Dans un effort d’archéologie contemporaine, Rafram Chaddad souhaite redonner une visibilité à des personnes négligées par les représentations historiques officielles. Sur l’image, sa grand-mère porte un sefsari, le voile traditionnel tunisien. Pour cette oeuvre, l’artiste a collaboré avec l’atelier de mosaïque de Mouldi Kasem, régulièrement sollicité pour des commandes officielles. « Il n’y a pas beaucoup de mosaïques de personnes noires. Nous avons dû utiliser des pierres sombres que nous avons cuites au four sept fois pour reproduire le visage de Halima en micro-mosaïque. L’idée avec cette oeuvre était que les visiteurs puissent être interpellés en un coup d’oeil. Le titre History Class signale le manque de visibilité des femmes et des Tunisiens juifs et noirs dans l’histoire officielle. Mais il s’agit plus largement d’altérité et de la croyance dans le fait qu’une identité n’est jamais monolithique. »
Découvrir le travail de Rafram Chaddad sur son site internet.
Chiraz Chouchane : sous la surface des images
Installée en France depuis vingt ans, Chiraz Chouchane crée un univers singulier, où se croisent symboles, objets, mots et présences multiples. Son travail, à la croisée du dessin, de la performance, de la photographie et du film, prend la forme d’une poésie cryptée, aux accents visionnaires et chamaniques. Il peut être rapproché de l’art naïf, spirite, ou encore de l’art conceptuel, tout en gardant une dimension profondément expérimentale et sensorielle. L’artiste s’inscrit dans une exploration de l’inconscient individuel et collectif, à la manière des surréalistes, mais en empruntant des voies qui lui sont propres. Elle convoque des visions, des symboles cachés et des langages codés, cherchant à révéler des réalités invisibles qui échappent à la logique rationnelle et aux récits dominants, comme dans Leïla et les fantômes (2023) qui déconstruit les vestiges du passé entre la Tunisie et la France, pour réparer les blessures et permettre la réconciliation à une nouvelle génération.

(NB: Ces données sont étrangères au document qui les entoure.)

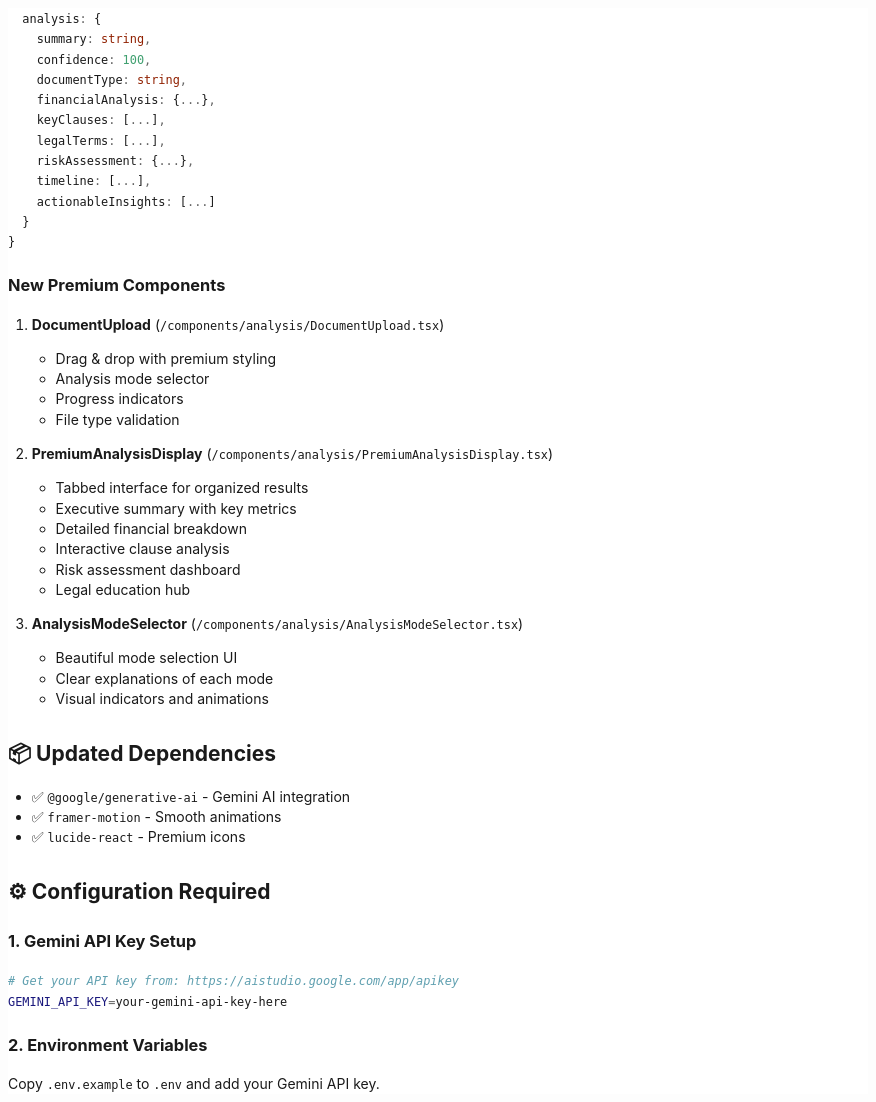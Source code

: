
 ```typescript
  analysis: {
    summary: string,
    confidence: 100,
    documentType: string,
    financialAnalysis: {...},
    keyClauses: [...],
    legalTerms: [...],
    riskAssessment: {...},
    timeline: [...],
    actionableInsights: [...]
  }
}
```

### New Premium Components

1. **DocumentUpload** (`/components/analysis/DocumentUpload.tsx`)
   - Drag & drop with premium styling
   - Analysis mode selector
   - Progress indicators
   - File type validation

2. **PremiumAnalysisDisplay** (`/components/analysis/PremiumAnalysisDisplay.tsx`)
   - Tabbed interface for organized results
   - Executive summary with key metrics
   - Detailed financial breakdown
   - Interactive clause analysis
   - Risk assessment dashboard
   - Legal education hub

3. **AnalysisModeSelector** (`/components/analysis/AnalysisModeSelector.tsx`)
   - Beautiful mode selection UI
   - Clear explanations of each mode
   - Visual indicators and animations

## 📦 Updated Dependencies

- ✅ `@google/generative-ai` - Gemini AI integration
- ✅ `framer-motion` - Smooth animations
- ✅ `lucide-react` - Premium icons

## ⚙️ Configuration Required

### 1. Gemini API Key Setup
```bash
# Get your API key from: https://aistudio.google.com/app/apikey
GEMINI_API_KEY=your-gemini-api-key-here
```

### 2. Environment Variables
Copy `.env.example` to `.env` and add your Gemini API key.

Chiraz Chouchane, Codex 19-20 (détail), 2020-2022. Collage et photographies sur papier, dimensions variables. Courtesy de l’artiste.
À l’instar des surréalistes, qui pratiquaient l’écriture automatique et cherchaient à abolir les frontières entre rêve et réalité, Chiraz Chouchane semble laisser ses oeuvres se construire d’elles-mêmes, dans un processus endogène où le hasard et l’instinct jouent un rôle essentiel. Ainsi par exemple de ses poèmes composés en collaboration avec le philosophe allemand Bruno Haas : l’artiste note des mots et des phrases qui lui viennent en rêve, et découvre avec stupeur avec son professeur (Chiraz Chouchane est alors doctorante en arts et sciences de l’art à la Sorbonne) qu’ils font sens en allemand ancien, alors qu’elle n’est pas germanophone.
« Les figures et les paysages miniatures que je dessine à l’encre et à l’aquarelle viennent remplacer les images pieuses que j’ai retirées. Cela n’était pas du tout intentionnel, mais le désir de chercher d’autres figures divines au-delà du religieux était là. »
Chiraz Chouchane mobilise d’autres techniques empruntées au surréalisme, telles que le collage, le photomontage, le dessin automatique et le détournement d’objets. Mais là où les surréalistes s’appuyaient surtout sur la psychanalyse freudienne, elle croise plusieurs traditions de pensée, intégrant aussi des influences de la philosophie, de la théologie, de l’anthropologie et des musiques expérimentales, avec des apports issus des traditions arabe et européenne. Dans sa série Codex 19-20 (2020-2022), commencée pendant la pandémie de Covid-19, elle assemble des images prélevées dans des manuels d’histoire de l’art et des livres de photographie représentant des cieux, des végétaux ou des animaux ; des icônes chrétiennes ; des reproductions d’oeuvres du Moyen-Âge et de la Renaissance. Elle y joint des extraits de textes religieux en arabe et en hébreu, issus des écrits du mystique persan soufi Hussein Al Hallaj (858-922) et des psaumes du Tikkoun Haklali (« réparation générale ») du Rabbi Na’hman de Breslev (1772-1810).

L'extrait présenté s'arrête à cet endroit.